When I returned home, my servants came to me, one by one, and thanked me for what I had done for them. I didn’t know how we would all get through the coming winter, but I knew that we would take care of each other and that God would provide.
My new concern was how to continue gathering military secrets without my father. I turned to Sally for help without her ever knowing it. “I’m bored and lonely now that Daddy’s gone,” I told her. “Will you help me plan some parties or something for entertainment?”
Sally, with her vivacious personality, eagerly embraced the idea. “I would love to. We could have musical evenings, put on plays . . . I know all sorts of parlor games. And let’s have a dance, Caroline. Oh, it’s been so long since I’ve danced. Who shall we invite?”
“I was thinking that some of our army officers and government officials and their wives could use some cheering up,” I said. “Your family knows all those people don’t they?”

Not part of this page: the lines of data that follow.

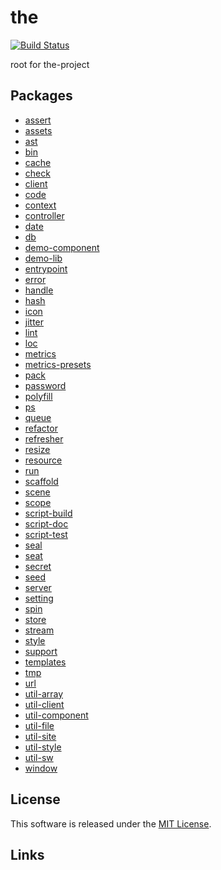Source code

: the
==========

<!---
This file is generated by the-tmpl. Do not update manually.
--->

<!-- Badge Start -->
<a name="badges"></a>

[![Build Status][bd_travis_shield_url]][bd_travis_url]

[bd_repo_url]: https://github.com/the-labo/the
[bd_travis_url]: http://travis-ci.org/the-labo/the
[bd_travis_shield_url]: http://img.shields.io/travis/the-labo/the.svg?style=flat
[bd_travis_com_url]: http://travis-ci.com/the-labo/the
[bd_travis_com_shield_url]: https://api.travis-ci.com/the-labo/the.svg?token=
[bd_license_url]: https://github.com/the-labo/the/blob/master/LICENSE
[bd_npm_url]: http://www.npmjs.org/package/the
[bd_npm_shield_url]: http://img.shields.io/npm/v/the.svg?style=flat
[bd_standard_url]: http://standardjs.com/
[bd_standard_shield_url]: https://img.shields.io/badge/code%20style-standard-brightgreen.svg

<!-- Badge End -->


<!-- Description Start -->
<a name="description"></a>

root for the-project

<!-- Description End -->


<!-- Overview Start -->
<a name="overview"></a>



<!-- Overview End -->


<!-- Sections Start -->
<a name="sections"></a>

<!-- Section from "doc/readme/10.Packages.md.hbs" Start -->

<a name="section-doc-readme-10-packages-md"></a>

## Packages


- [assert](./packages/assert)
- [assets](./packages/assets)
- [ast](./packages/ast)
- [bin](./packages/bin)
- [cache](./packages/cache)
- [check](./packages/check)
- [client](./packages/client)
- [code](./packages/code)
- [context](./packages/context)
- [controller](./packages/controller)
- [date](./packages/date)
- [db](./packages/db)
- [demo-component](./packages/demo-component)
- [demo-lib](./packages/demo-lib)
- [entrypoint](./packages/entrypoint)
- [error](./packages/error)
- [handle](./packages/handle)
- [hash](./packages/hash)
- [icon](./packages/icon)
- [jitter](./packages/jitter)
- [lint](./packages/lint)
- [loc](./packages/loc)
- [metrics](./packages/metrics)
- [metrics-presets](./packages/metrics-presets)
- [pack](./packages/pack)
- [password](./packages/password)
- [polyfill](./packages/polyfill)
- [ps](./packages/ps)
- [queue](./packages/queue)
- [refactor](./packages/refactor)
- [refresher](./packages/refresher)
- [resize](./packages/resize)
- [resource](./packages/resource)
- [run](./packages/run)
- [scaffold](./packages/scaffold)
- [scene](./packages/scene)
- [scope](./packages/scope)
- [script-build](./packages/script-build)
- [script-doc](./packages/script-doc)
- [script-test](./packages/script-test)
- [seal](./packages/seal)
- [seat](./packages/seat)
- [secret](./packages/secret)
- [seed](./packages/seed)
- [server](./packages/server)
- [setting](./packages/setting)
- [spin](./packages/spin)
- [store](./packages/store)
- [stream](./packages/stream)
- [style](./packages/style)
- [support](./packages/support)
- [templates](./packages/templates)
- [tmp](./packages/tmp)
- [url](./packages/url)
- [util-array](./packages/util-array)
- [util-client](./packages/util-client)
- [util-component](./packages/util-component)
- [util-file](./packages/util-file)
- [util-site](./packages/util-site)
- [util-style](./packages/util-style)
- [util-sw](./packages/util-sw)
- [window](./packages/window)


<!-- Section from "doc/readme/10.Packages.md.hbs" End -->


<!-- Sections Start -->


<!-- LICENSE Start -->
<a name="license"></a>

License
-------
This software is released under the [MIT License](https://github.com/the-labo/the/blob/master/LICENSE).

<!-- LICENSE End -->


<!-- Links Start -->
<a name="links"></a>

Links
------



<!-- Links End -->
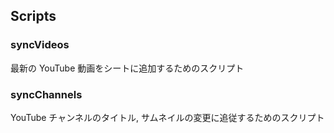 ## Scripts

### syncVideos

最新の YouTube 動画をシートに追加するためのスクリプト

### syncChannels

YouTube チャンネルのタイトル, サムネイルの変更に追従するためのスクリプト
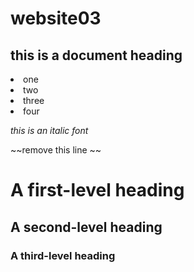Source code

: # website03
<h2> this is a document heading </h1>
<li>one
<li>two
<li>three
<li>four</li>
<p><i>this is an italic font</i></p>

~~remove this line ~~

# A first-level heading
## A second-level heading
### A third-level heading
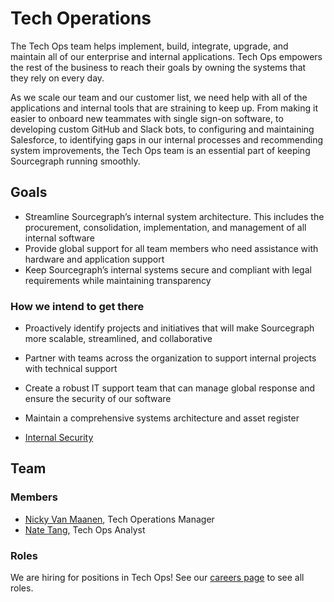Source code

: # Tech Operations

The Tech Ops team helps implement, build, integrate, upgrade, and maintain all of our enterprise and internal applications. Tech Ops empowers the rest of the business to reach their goals by owning the systems that they rely on every day.

As we scale our team and our customer list, we need help with all of the applications and internal tools that are straining to keep up. From making it easier to onboard new teammates with single sign-on software, to developing custom GitHub and Slack bots, to configuring and maintaining Salesforce, to identifying gaps in our internal processes and recommending system improvements, the Tech Ops team is an essential part of keeping Sourcegraph running smoothly.

## Goals 

- Streamline Sourcegraph’s internal system architecture. This includes the procurement, consolidation, implementation, and management of all internal software
- Provide global support for all team members who need assistance with hardware and application support
- Keep Sourcegraph’s internal systems secure and compliant with legal requirements while maintaining transparency

### How we intend to get there

- Proactively identify projects and initiatives that will make Sourcegraph more scalable, streamlined, and collaborative
- Partner with teams across the organization to support internal projects with technical support
- Create a robust IT support team that can manage global response and ensure the security of our software
- Maintain a comprehensive systems architecture and asset register


- [Internal Security](internal_security.md)

## Team

### Members

- [Nicky Van Maanen](../../company/team/index.md#nicky-van-maanen-she-her), Tech Operations Manager
- [Nate Tang](../../company/team/index.md#nate-tang-he-him), Tech Ops Analyst

### Roles

We are hiring for positions in Tech Ops! See our [careers page](https://boards.greenhouse.io/sourcegraph91) to see all roles.
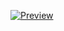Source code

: [![Preview](https://i.ytimg.com/vi/DfeX8q8i1zk/sddefault.jpg)](https://www.youtube.com/watch?v=DfeX8q8i1zk)
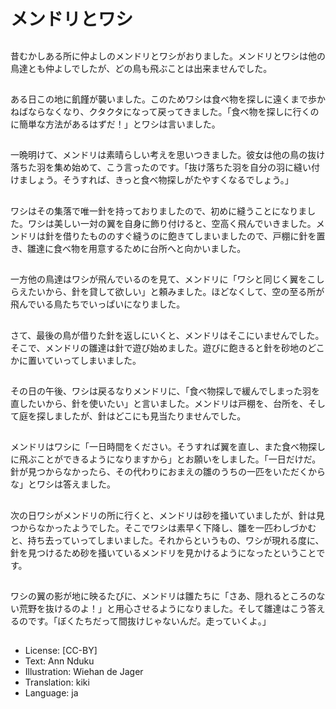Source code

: # メンドリとワシ

##
昔むかしある所に仲よしのメンドリとワシがおりました。メンドリとワシは他の鳥達とも仲よしでしたが、どの鳥も飛ぶことは出来ませんでした。

##
ある日この地に飢饉が襲いました。このためワシは食べ物を探しに遠くまで歩かねばならなくなり、クタクタになって戻ってきました。「食べ物を探しに行くのに簡単な方法があるはずだ！」とワシは言いました。

##
一晩明けて、メンドリは素晴らしい考えを思いつきました。彼女は他の鳥の抜け落ちた羽を集め始めて、こう言ったのです。「抜け落ちた羽を自分の羽に縫い付けましょう。そうすれば、きっと食べ物探しがたやすくなるでしょう。」

##
ワシはその集落で唯一針を持っておりましたので、初めに縫うことになりました。ワシは美しい一対の翼を自身に飾り付けると、空高く飛んでいきました。メンドリは針を借りたもののすぐ縫うのに飽きてしまいましたので、戸棚に針を置き、雛達に食べ物を用意するために台所へと向かいました。

##
一方他の鳥達はワシが飛んでいるのを見て、メンドリに「ワシと同じく翼をこしらえたいから、針を貸して欲しい」と頼みました。ほどなくして、空の至る所が飛んでいる鳥たちでいっぱいになりました。

##
さて、最後の鳥が借りた針を返しにいくと、メンドリはそこにいませんでした。そこで、メンドリの雛達は針で遊び始めました。遊びに飽きると針を砂地のどこかに置いていってしまいました。

##
その日の午後、ワシは戻るなりメンドリに、「食べ物探しで緩んでしまった羽を直したいから、針を使いたい」と言いました。メンドリは戸棚を、台所を、そして庭を探しましたが、針はどこにも見当たりませんでした。

##
メンドリはワシに「一日時間をください。そうすれば翼を直し、また食べ物探しに飛ぶことができるようになりますから」とお願いをしました。「一日だけだ。針が見つからなかったら、その代わりにおまえの雛のうちの一匹をいただくからな」とワシは答えました。

##
次の日ワシがメンドリの所に行くと、メンドリは砂を掻いていましたが、針は見つからなかったようでした。そこでワシは素早く下降し、雛を一匹わしづかむと、持ち去っていってしまいました。それからというもの、ワシが現れる度に、針を見つけるため砂を掻いているメンドリを見かけるようになったということです。

##
ワシの翼の影が地に映るたびに、メンドリは雛たちに「さあ、隠れるところのない荒野を抜けるのよ！」と用心させるようになりました。そして雛達はこう答えるのです。「ぼくたちだって間抜けじゃないんだ。走っていくよ。」

##
* License: [CC-BY]
* Text: Ann Nduku
* Illustration: Wiehan de Jager
* Translation: kiki
* Language: ja
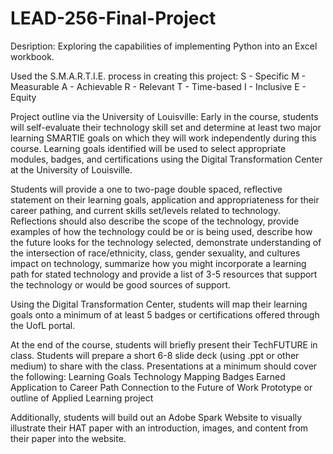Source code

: # LEAD-256-Final-Project
Desription: Exploring the capabilities of implementing Python into an Excel workbook.

Used the S.M.A.R.T.I.E. process in creating this project:
S - Specific
M - Measurable
A - Achievable
R - Relevant
T - Time-based
I - Inclusive
E - Equity

Project outline via the University of Louisville:
Early in the course, students will self-evaluate their technology skill set and determine at least 
two major learning SMARTIE goals on which they will work independently during this course. Learning 
goals identified will be used to select appropriate modules, badges, and certifications using the 
Digital Transformation Center at the University of Louisville.
 
Students will provide a one to two-page double spaced, reflective statement on their learning goals, 
application and appropriateness for their career pathing, and current skills set/levels related to 
technology. Reflections should also describe the scope of the technology, provide examples of how 
the technology could be or is being used, describe how the future looks for the technology selected, 
demonstrate understanding of the intersection of race/ethnicity, class, gender sexuality, and cultures 
impact on technology,  summarize how you might incorporate a learning path for stated technology and 
provide a list of 3-5 resources that support the technology or would be good sources of support.
 
Using the Digital Transformation Center, students will map their learning goals onto a minimum of at 
least 5 badges or certifications offered through the UofL portal.
 
At the end of the course, students will briefly present their TechFUTURE in class. Students will prepare 
a short 6-8 slide deck (using .ppt or other medium) to share with the class. Presentations at a minimum 
should cover the following:
Learning Goals
Technology Mapping
Badges Earned
Application to Career Path
Connection to the Future of Work
Prototype or outline of Applied Learning project

Additionally, students will build out an Adobe Spark Website to visually illustrate their HAT paper 
with an introduction, images, and content from their paper into the website.
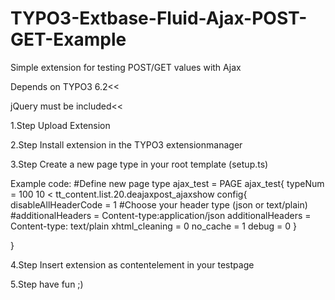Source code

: TYPO3-Extbase-Fluid-Ajax-POST-GET-Example
=========================================

Simple extension for testing POST/GET values with Ajax

Depends on TYPO3 6.2<<

jQuery must be included<<

1.Step 
Upload Extension

2.Step
Install extension in the TYPO3 extensionmanager

3.Step 
Create a new page type in your root template (setup.ts)

Example code:
#Define new page type
ajax_test = PAGE
ajax_test{
typeNum = 100
10 < tt_content.list.20.deajaxpost_ajaxshow
config{
disableAllHeaderCode = 1
#Choose your header type (json or text/plain)
#additionalHeaders = Content-type:application/json
additionalHeaders = Content-type: text/plain
xhtml_cleaning = 0
no_cache = 1
debug = 0
  }

}

4.Step
Insert extension as contentelement in your testpage

5.Step
have fun ;)
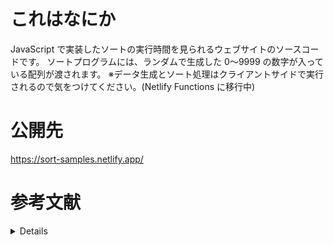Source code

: # これはなにか

JavaScript で実装したソートの実行時間を見られるウェブサイトのソースコードです。
ソートプログラムには、ランダムで生成した 0〜9999 の数字が入っている配列が渡されます。
※データ生成とソート処理はクライアントサイドで実行されるので気をつけてください。(Netlify Functions に移行中)

# 公開先

https://sort-samples.netlify.app/

# 参考文献

<details>
  
**計算量**

1. https://qiita.com/drken/items/872ebc3a2b5caaa4a0d0

**ソート一般**

1. https://qiita.com/drken/items/44c60118ab3703f7727f
2. https://www.youtube.com/watch?v=kPRA0W1kECg

**クイックソート**

1. https://www.youtube.com/watch?v=noNoq2BMSsU

**バブルソート**

1. https://qiita.com/may88seiji/items/a6047fd0fba9d598f103
2. https://ja.wikipedia.org/wiki/%E3%83%90%E3%83%96%E3%83%AB%E3%82%BD%E3%83%BC%E3%83%88

**実行時間計測**

1. https://sbfl.net/blog/2017/12/01/javascript-measure-time/

**乱数生成**

1. https://qiita.com/pure-adachi/items/77fdf665ff6e5ea22128#javascript%E3%81%A7%E3%82%84%E3%81%A3%E3%81%A6%E3%81%BF%E3%82%8B-1

</details>
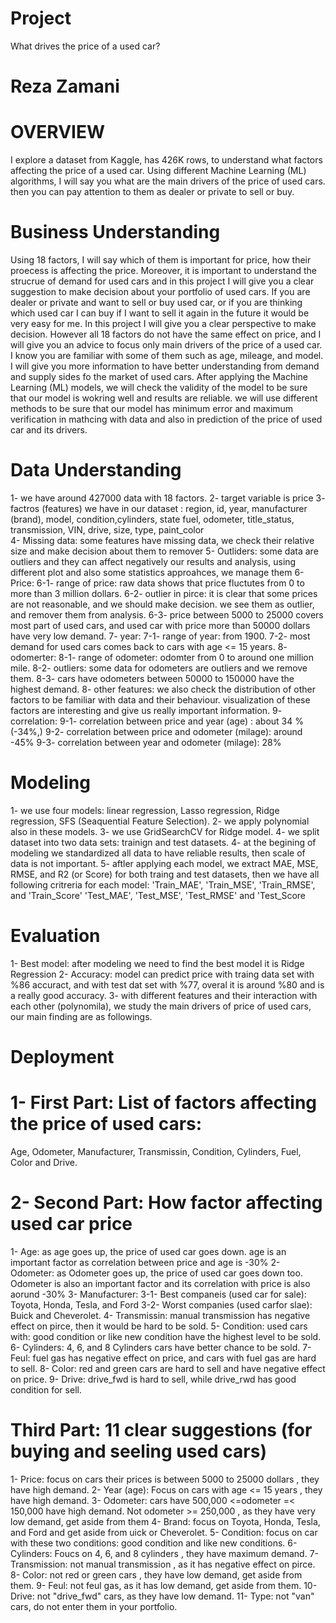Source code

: # Project
What drives the price of a used car?

# Reza Zamani 

# OVERVIEW
I explore a dataset from Kaggle, has 426K rows, to understand what factors affecting the price of a used car. Using different Machine Learning (ML) algorithms, I will say you what are the main drivers of the price of used cars. then you can pay attention to them as dealer or private to sell or buy. 

# Business Understanding
Using 18 factors, I will say which of them is important for price, how their proecess is affecting the price. Moreover, it is important to understand the strucrue of demand for used cars and in this project I will give you a clear suggestion to make decision about your portfolio of used cars. If you are dealer or private and want to sell or buy used car, or if you are thinking which used car I can buy if I want to sell it again in the future it would be very easy for me. In this project I will give you a clear perspective to make decision. 
However all 18 factors do not have the same effect on price, and I will give you an advice to focus only main drivers of the price of a used car. I know you are familiar with some of them such as age, mileage, and model. I will give you more information to have better understanding from demand and supply sides fo the market of used cars. 
After applying the Machine Learning (ML) models, we will check the validity of the model to be sure that our model is wokring well and results are reliable. we will use different methods to be sure that our model has minimum error and maximum verification in mathcing with data and also in prediction of the price of used car and its drivers.

# Data Understanding
1- we have around 427000 data with 18 factors. 
2-  target variable is price 
3- factros (features) we have in our dataset : region, id, year, manufacturer (brand), model, condition,cylinders, state
                                               fuel, odometer, title_status, transmission, VIN, drive, size, type, paint_color  
4- Missing data: some features have missing data, we check their relative size and make decision about them to remover
5- Outliders: some data are outliers and they can affect negatively our results and analysis, using different plot and also some statistics approahces, we manage them 
6- Price: 
6-1- range of price:  raw data shows that price fluctutes from 0 to more than 3 million dollars. 
6-2- outlier in pirce: it is clear that some prices are not reasonable, and we should make decision. we see them as outlier, and remover them from analysis. 
6-3- price between 5000 to 25000 covers most part of used cars, and used car with price more than 50000 dollars have very low demand. 
7- year: 
7-1- range of year: from 1900.
7-2- most demand for used cars comes back to cars with age <= 15 years. 
8- odomerter: 
8-1- range of odometer: odomter from 0 to around one million mile.
8-2- outliers: some data for odometers are outliers and we remove them.
8-3- cars have odometers between 50000 to 150000 have the highest demand. 
8- other features: we also check the distribution of other factors to be familiar with data and their behaviour. visualization of these factors are interesting and give us really important information. 
9- correlation:
9-1- correlation between price and year (age) : about  34 % (-34%,)
9-2- correlation between price and odometer (milage): around -45% 
9-3- correlation between year and odometer (milage): 28%

# Modeling
1- we use four models: linear regression, Lasso regression, Ridge regression,  SFS (Seaquential Feature Selection).
2- we apply polynomial also in these models. 
3- we use GridSearchCV for Ridge model. 
4- we split dataset into two data sets: trainign and test datasets. 
4- at the begining of modeling we standardized all data to have reliable results, then scale of data is not important. 
5- aftler applying each model, we extract MAE, MSE, RMSE, and R2 (or Score) for both traing and test datasets, then we have all following critreria for each model:
'Train_MAE', 'Train_MSE', 'Train_RMSE', and 'Train_Score'
'Test_MAE',  'Test_MSE', 'Test_RMSE' and 'Test_Score

# Evaluation
1- Best model: after modeling we need to find the best model it is Ridge Regression 
2- Accuracy: model can predict price with traing data set with %86 accuract, and with test dat set with %77, overal it is around %80 and is a really good accuracy. 
3- with different features and their interaction with each other (polynomila), we study the main drivers of price of used cars, our main finding are as followings. 

# Deployment
# 1- First Part: List of factors affecting the price of used cars: 
Age, Odometer,
Manufacturer, Transmissin, Condition,
Cylinders, Fuel, Color and Drive. 

# 2- Second Part: How factor affecting used car price
1- Age: as age goes up, the price of used car goes down. age is an important factor as correlation between price and age is -30%
2- Odometer: as Odometer goes up, the price of used car goes down too. Odometer is also an important factor and its correlation with price is also  aorund -30%
3- Manufacturer:
3-1- Best companeis (used car for sale): Toyota, Honda, Tesla, and Ford
3-2- Worst companies (used carfor slae): Buick and Cheverolet.
4- Transmissin: manual transmission has negative effect on pirce, then it would be hard to be sold.
5- Condition: used cars with: good condition or like new condition have the highest level to be sold.
6- Cylinders: 4, 6, and 8 Cylinders cars have better chance to be sold.
7- Feul: fuel gas has negative effect on price, and cars with fuel gas are hard to sell.
8- Color: red and green cars are hard to sell and have negative effect on price.
9- Drive: drive_fwd is hard to sell, while drive_rwd has good condition for sell.

# Third Part: 11 clear suggestions (for buying and seeling used cars)
1- Price: focus on cars their prices is between 5000 to 25000 dollars , they have high demand.
2- Year (age): Focus on cars with age <= 15 years , they have high demand.
3- Odometer: cars have 500,000 <=odometer =< 150,000 have high demand. Not odometer >= 250,000 , as they have very low demand, get aside from them
4- Brand: focus on Toyota, Honda, Tesla, and Ford and get aside from uick or Cheverolet.
5- Condition: focus on car with these two conditions: good condition and like new conditions.
6- Cylinders: Foucs on 4, 6, and 8 cylinders , they have maximum demand.
7- Transmission: not manual transmission , as it has negative effect on pirce.
8- Color: not red or green cars , they have low demand, get aside from them.
9- Feul: not feul gas, as it has low demand, get aside from them.
10- Drive: not "drive_fwd" cars, as they have low demand.
11- Type: not "van" cars, do not enter them in your portfolio.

“Oh, yes. Mother and Daddy know everyone.” She gripped my arm, her eyes dancing with excitement. “I know, we could start a ‘starvation club.’ ”
“What’s that?”
“It’s when everyone gets together for an evening of socializing, but the hostess doesn’t serve any refreshments. In fact, she’s forbidden to serve anything—mainly because no one can really afford it. But it still gives us an excuse to spend an evening in each other’s company.”
Food or no food, an invitation to one of the parties Sally and I hosted quickly became a coveted thing in Richmond that winter, offering welcome relief from the sadness and privation of war. Sally and I also started up the sewing circle again, gathering all the society wives together to knit socks and scarves and mittens for our soldiers. The women’s conversation often proved a richer source of information than their husbands’.